====== Material for this exercise

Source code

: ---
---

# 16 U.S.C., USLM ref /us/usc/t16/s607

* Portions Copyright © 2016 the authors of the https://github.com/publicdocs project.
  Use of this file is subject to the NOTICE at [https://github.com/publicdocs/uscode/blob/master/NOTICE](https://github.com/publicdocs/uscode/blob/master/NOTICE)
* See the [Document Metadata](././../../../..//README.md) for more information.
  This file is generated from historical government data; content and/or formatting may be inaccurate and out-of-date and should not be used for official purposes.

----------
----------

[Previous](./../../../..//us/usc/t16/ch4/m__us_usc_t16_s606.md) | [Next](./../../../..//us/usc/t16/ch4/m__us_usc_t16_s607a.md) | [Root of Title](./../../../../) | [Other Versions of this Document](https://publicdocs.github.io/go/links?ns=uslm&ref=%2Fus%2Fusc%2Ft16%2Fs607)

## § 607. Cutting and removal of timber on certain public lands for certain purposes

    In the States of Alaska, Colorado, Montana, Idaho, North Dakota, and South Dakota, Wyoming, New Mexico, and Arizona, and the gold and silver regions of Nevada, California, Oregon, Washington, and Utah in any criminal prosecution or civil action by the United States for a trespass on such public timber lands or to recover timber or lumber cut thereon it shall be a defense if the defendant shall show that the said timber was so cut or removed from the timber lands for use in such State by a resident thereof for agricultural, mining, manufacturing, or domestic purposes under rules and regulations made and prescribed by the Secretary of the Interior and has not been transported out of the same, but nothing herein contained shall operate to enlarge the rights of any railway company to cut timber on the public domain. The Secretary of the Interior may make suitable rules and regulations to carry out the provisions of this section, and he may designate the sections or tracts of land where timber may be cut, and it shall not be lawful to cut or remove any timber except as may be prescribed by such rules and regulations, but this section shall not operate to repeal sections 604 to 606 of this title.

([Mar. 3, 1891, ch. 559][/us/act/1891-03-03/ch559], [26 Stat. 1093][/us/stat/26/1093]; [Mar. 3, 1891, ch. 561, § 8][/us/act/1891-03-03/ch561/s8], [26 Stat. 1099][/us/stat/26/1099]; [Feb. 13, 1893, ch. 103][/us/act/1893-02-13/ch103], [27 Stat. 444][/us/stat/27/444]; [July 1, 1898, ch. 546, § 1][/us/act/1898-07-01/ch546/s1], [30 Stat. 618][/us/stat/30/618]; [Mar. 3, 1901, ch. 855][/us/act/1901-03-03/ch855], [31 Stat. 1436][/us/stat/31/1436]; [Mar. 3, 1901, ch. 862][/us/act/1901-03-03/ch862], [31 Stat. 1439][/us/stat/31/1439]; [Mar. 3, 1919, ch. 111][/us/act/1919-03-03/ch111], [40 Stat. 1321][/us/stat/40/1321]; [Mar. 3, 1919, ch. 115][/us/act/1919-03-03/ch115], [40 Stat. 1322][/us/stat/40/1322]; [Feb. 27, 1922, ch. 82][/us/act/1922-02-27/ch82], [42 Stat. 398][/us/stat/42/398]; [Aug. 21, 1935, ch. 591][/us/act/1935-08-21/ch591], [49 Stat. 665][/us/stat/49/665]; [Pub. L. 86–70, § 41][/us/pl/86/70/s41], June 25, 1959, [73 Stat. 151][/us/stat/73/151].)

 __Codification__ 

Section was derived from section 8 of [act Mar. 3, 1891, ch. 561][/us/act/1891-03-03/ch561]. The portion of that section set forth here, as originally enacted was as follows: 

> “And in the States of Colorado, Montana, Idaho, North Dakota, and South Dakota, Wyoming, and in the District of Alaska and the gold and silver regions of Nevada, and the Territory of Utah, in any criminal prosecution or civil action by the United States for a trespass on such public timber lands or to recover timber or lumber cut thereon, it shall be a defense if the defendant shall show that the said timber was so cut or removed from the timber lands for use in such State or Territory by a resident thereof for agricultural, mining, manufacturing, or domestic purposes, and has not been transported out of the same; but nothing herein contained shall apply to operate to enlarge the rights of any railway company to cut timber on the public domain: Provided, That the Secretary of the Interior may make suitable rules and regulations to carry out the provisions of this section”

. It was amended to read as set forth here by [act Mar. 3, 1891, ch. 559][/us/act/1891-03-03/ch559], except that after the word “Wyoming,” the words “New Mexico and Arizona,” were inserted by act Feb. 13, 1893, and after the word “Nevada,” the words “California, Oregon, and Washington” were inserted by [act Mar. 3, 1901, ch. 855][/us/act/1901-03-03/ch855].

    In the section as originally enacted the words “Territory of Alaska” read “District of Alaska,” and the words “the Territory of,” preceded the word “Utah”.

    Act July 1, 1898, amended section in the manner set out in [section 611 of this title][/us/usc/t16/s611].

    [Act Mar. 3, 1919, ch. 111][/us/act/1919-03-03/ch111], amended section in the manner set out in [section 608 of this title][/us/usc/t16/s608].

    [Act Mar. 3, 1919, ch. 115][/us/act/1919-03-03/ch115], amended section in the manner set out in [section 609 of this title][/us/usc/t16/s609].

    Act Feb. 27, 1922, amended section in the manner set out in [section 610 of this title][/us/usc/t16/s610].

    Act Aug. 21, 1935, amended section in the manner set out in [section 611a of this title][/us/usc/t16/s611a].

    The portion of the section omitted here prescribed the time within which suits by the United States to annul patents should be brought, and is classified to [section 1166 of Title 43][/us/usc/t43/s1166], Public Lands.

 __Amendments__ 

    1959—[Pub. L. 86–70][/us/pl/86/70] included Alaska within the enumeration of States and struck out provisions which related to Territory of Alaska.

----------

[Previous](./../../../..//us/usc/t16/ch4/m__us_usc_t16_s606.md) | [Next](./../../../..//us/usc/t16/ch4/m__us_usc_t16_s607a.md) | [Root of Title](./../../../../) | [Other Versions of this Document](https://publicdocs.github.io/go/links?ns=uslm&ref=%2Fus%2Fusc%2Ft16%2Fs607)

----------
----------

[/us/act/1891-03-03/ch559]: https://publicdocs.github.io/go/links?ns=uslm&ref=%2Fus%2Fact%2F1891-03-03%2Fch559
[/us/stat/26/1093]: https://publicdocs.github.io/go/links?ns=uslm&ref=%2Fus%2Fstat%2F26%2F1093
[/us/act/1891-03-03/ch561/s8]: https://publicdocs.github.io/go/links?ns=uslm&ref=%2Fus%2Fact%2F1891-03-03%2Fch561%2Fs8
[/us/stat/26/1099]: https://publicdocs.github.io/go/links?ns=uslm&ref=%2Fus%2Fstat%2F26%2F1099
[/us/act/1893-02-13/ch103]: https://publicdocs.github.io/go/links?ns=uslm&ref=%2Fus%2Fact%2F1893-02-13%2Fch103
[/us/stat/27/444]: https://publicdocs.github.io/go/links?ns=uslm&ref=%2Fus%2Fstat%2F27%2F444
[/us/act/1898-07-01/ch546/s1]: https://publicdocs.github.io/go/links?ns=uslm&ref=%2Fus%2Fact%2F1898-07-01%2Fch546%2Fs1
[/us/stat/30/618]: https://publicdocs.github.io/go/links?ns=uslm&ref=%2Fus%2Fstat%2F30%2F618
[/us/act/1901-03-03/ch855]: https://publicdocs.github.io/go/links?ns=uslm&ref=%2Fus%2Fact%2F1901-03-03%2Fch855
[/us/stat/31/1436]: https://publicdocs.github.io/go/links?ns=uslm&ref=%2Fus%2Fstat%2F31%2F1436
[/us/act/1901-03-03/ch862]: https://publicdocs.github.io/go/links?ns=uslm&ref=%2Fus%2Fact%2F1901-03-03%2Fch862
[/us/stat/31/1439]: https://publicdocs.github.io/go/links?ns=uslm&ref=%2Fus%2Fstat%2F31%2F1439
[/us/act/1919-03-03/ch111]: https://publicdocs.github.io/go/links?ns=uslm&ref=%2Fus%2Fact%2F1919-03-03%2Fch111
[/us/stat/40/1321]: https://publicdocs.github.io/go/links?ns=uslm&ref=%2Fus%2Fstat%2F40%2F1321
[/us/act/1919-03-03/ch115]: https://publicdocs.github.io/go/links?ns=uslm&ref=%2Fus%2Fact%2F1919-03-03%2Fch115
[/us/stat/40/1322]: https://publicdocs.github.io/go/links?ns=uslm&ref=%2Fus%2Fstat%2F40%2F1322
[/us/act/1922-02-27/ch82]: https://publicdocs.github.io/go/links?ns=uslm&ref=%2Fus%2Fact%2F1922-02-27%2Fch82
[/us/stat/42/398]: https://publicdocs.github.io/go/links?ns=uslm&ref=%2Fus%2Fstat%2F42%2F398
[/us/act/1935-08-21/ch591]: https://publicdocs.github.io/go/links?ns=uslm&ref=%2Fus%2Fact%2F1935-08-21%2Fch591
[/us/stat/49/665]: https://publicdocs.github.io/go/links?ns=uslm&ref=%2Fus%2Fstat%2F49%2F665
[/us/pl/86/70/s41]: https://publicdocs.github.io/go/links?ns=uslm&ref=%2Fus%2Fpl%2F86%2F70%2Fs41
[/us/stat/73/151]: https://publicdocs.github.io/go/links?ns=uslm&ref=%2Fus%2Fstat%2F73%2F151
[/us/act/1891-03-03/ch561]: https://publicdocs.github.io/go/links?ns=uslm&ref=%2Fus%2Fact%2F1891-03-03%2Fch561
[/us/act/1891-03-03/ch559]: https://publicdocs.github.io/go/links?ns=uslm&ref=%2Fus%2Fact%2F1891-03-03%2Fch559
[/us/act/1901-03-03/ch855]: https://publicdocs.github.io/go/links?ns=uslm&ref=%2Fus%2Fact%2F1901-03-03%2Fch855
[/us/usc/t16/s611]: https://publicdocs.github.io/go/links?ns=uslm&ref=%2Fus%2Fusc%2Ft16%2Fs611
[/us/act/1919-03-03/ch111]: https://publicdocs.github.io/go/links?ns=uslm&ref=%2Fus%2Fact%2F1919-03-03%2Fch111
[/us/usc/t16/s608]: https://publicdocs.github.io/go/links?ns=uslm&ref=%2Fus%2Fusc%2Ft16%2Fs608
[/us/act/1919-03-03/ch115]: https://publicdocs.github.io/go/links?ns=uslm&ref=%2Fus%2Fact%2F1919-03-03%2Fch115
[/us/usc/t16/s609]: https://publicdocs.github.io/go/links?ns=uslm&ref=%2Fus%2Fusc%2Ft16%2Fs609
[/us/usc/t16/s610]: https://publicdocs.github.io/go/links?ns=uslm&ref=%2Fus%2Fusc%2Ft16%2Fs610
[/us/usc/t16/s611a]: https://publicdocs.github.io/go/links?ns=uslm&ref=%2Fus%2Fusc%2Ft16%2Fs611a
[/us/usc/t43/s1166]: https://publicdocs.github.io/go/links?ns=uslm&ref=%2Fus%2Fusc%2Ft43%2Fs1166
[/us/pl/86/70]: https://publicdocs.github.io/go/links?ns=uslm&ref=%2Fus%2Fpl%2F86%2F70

============

Only one stretch of the entries above is wanted: the lines from the one containing "Act July 1, 1898, amended" through the one containing "1959—[Pub. L. 86–70][/us/pl/86/70]". Please reproduce it exactly.

    Act July 1, 1898, amended section in the manner set out in [section 611 of this title][/us/usc/t16/s611].

    [Act Mar. 3, 1919, ch. 111][/us/act/1919-03-03/ch111], amended section in the manner set out in [section 608 of this title][/us/usc/t16/s608].

    [Act Mar. 3, 1919, ch. 115][/us/act/1919-03-03/ch115], amended section in the manner set out in [section 609 of this title][/us/usc/t16/s609].

    Act Feb. 27, 1922, amended section in the manner set out in [section 610 of this title][/us/usc/t16/s610].

    Act Aug. 21, 1935, amended section in the manner set out in [section 611a of this title][/us/usc/t16/s611a].

    The portion of the section omitted here prescribed the time within which suits by the United States to annul patents should be brought, and is classified to [section 1166 of Title 43][/us/usc/t43/s1166], Public Lands.

 __Amendments__ 

    1959—[Pub. L. 86–70][/us/pl/86/70] included Alaska within the enumeration of States and struck out provisions which related to Territory of Alaska.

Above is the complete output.